I’m new to here. I’m trying to train a muti-agent reinforce learning model, with an environment created with PettingZoo. But in training, when I try to use tune.grid_search
the gpu in my device seems not in using, and the status keep stuck in pending, anyone can help me with fixing these parameters to get things right?
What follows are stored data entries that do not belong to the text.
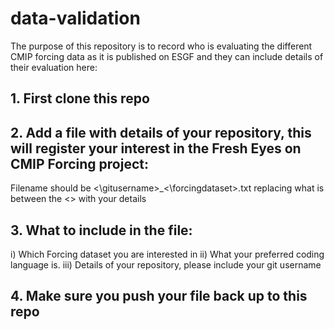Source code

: # data-validation
The purpose of this repository is to record who is evaluating the different CMIP forcing data as it is published on ESGF and they can include details of their evaluation here:

## 1. First clone this repo 

## 2. Add a file with details of your repository, this will register your interest in the Fresh Eyes on CMIP Forcing project: 
Filename should be \<\gitusername\>\_\<\forcingdataset\>\.txt replacing what is between the <> with your details 

## 3. What to include in the file:
   i)   Which Forcing dataset you are interested in
   ii)  What your preferred coding language is. 
   iii) Details of your repository, please include your git username

## 4. Make sure you push your file back up to this repo

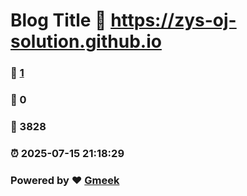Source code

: # Blog Title :link: https://zys-oj-solution.github.io 
### :page_facing_up: [1](https://zys-oj-solution.github.io/tag.html) 
### :speech_balloon: 0 
### :hibiscus: 3828 
### :alarm_clock: 2025-07-15 21:18:29 
### Powered by :heart: [Gmeek](https://github.com/Meekdai/Gmeek)
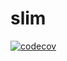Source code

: # slim

[![codecov](https://codecov.io/gh/ziksang/slim2/branch/master/graph/badge.svg)](https://codecov.io/gh/ziksang/slim2)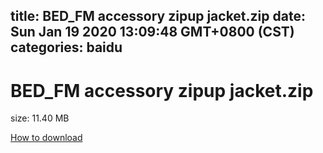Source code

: 
title: BED_FM accessory zipup jacket.zip
date: Sun Jan 19 2020 13:09:48 GMT+0800 (CST)    
categories: baidu
---

# BED_FM accessory zipup jacket.zip
size: 11.40 MB
 
 

[How to download](https://bpcam.bemobtrk.com/go/2ceec3aa-1ca2-46d6-b9ff-aaa5c184517c?jno=769)
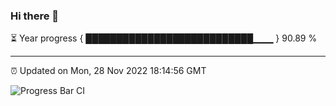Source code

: ### Hi there 👋

⏳ Year progress { ███████████████████████████▁▁▁ } 90.89 %

---

⏰ Updated on Mon, 28 Nov 2022 18:14:56 GMT

![Progress Bar CI](https://github.com/liununu/liununu/workflows/Progress%20Bar%20CI/badge.svg)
My ubuntu device has 128 cpus and 4 gpus.
from ray.rllib.algorithms.ppo import PPO
import ray
from ray import tune
from ray.rllib.algorithms.ppo import PPOConfig
from ray.rllib.env.wrappers.pettingzoo_env import ParallelPettingZooEnv
from ray.tune.logger import TBXLoggerCallback
from env.RL_Routing_Environment import RL_Routing_Environment
def env_creator(config):
env = RL_Routing_Environment()
return ParallelPettingZooEnv(env)
if __name__ == "__main__":
ray.init(_metrics_export_port=8888, dashboard_host='0.0.0.0')
from ray.tune.registry import register_env
register_env("routing_env", env_creator)
config = (
PPOConfig()
.environment("routing_env")
.framework("torch")
.rollouts(num_rollout_workers=32)
.resources(num_gpus=2)
.training(
model={"vf_share_layers": True},
# lr=tune.grid_search([1e-3, 1e-4, 1e-5]),
# train_batch_size=tune.grid_search([2000, 4000, 8000]),
# sgd_minibatch_size=tune.grid_search([64, 128, 256]),
lr=1e-4,
train_batch_size=4000,
sgd_minibatch_size=128, # SGD
clip_param=0.2,
entropy_coeff=0.01,
lambda_=0.95
)
)
tune.run(
"PPO",
# tune.with_resources(PPO, {"gpu": 1, "cpu": 8}),
config=config.to_dict(),
callbacks=[TBXLoggerCallback()],
stop={"training_iteration": 10000},
checkpoint_freq=30,
checkpoint_at_end=True
)
ray.shutdown()